Uno dei temi più sentiti è stato quello del commercio, con una convergenza sulla necessità di rilanciare il centro cittadino, ma con ricette differenti. Da un lato l’idea di rafforzare l’attrattività attraverso eventi e programmazione culturale, dall’altro la richiesta di strumenti concreti per sostenere le attività e contrastare la desertificazione commerciale. Per il sindaco uscente Ernesto Toma si è lavorato bene, mentre Antonio Fitto propone maggiore coinvolgimento dei commercianti, eventi e più forza alla movida.
Marcella Marzano strisce bianche a tempo, anziché tante strisce blu, e dialogo per sviluppare idee.
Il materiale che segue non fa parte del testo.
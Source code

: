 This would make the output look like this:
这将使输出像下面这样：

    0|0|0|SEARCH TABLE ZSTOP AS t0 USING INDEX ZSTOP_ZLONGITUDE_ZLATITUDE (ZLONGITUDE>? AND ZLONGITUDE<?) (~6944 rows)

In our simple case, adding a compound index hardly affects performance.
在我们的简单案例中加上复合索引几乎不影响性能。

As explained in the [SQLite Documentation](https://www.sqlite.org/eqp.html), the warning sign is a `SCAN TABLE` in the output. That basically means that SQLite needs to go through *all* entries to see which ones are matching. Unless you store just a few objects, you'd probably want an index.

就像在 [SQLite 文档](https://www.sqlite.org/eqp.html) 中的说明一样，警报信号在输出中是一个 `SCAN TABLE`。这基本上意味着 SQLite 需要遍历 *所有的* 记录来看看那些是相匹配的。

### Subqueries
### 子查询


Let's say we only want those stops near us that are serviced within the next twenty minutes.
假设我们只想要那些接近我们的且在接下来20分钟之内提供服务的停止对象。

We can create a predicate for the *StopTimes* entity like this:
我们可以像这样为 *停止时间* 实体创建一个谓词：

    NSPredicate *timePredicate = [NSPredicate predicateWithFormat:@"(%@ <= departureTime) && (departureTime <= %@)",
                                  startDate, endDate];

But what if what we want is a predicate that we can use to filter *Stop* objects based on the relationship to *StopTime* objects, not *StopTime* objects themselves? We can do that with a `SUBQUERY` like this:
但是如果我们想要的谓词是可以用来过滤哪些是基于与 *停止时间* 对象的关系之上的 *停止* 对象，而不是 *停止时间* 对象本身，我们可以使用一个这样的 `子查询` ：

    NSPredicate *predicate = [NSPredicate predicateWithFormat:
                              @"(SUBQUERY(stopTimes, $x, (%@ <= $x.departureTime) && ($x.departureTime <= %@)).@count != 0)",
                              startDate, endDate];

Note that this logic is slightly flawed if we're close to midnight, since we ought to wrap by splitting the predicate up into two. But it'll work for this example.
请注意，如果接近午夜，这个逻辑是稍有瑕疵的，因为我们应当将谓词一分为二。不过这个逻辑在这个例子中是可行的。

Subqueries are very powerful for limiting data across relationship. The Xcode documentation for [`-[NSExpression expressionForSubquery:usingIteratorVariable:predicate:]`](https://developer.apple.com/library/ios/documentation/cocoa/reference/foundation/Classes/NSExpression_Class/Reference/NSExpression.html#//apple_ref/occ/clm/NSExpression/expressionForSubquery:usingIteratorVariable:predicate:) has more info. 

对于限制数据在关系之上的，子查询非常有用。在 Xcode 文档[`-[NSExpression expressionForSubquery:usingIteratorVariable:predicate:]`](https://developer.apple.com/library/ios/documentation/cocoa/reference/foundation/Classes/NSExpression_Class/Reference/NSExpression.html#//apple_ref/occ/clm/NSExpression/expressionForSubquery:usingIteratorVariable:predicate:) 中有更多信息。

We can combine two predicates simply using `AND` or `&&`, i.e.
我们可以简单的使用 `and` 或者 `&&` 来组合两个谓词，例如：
La candidata del “campo largo” Sara De Pascalis punta su una visione identitaria e partecipata, con l’obiettivo di costruire una città più inclusiva e attrattiva, mentre Marzano insiste sulla necessità di ascolto e su politiche capaci di rispondere ai bisogni reali dei cittadini, mettendo in discussione il modello amministrativo degli ultimi anni.
Toma rivendica il lavoro svolto e difende l’azione amministrativa, pur riconoscendo le difficoltà legate al contesto economico e ai vincoli esterni, mentre Fitto propone un cambio di passo deciso, soprattutto sul piano delle opportunità di sviluppo e sul rafforzamento del tessuto economico locale. A rafforzare il quadro politico, arriva anche la conferma ufficiale del Movimento 5 Stelle, che ribadisce quanto già dichiarato mercoledì dalla candidata Sara De Pascalis: il sostegno alla sua corsa a sindaco.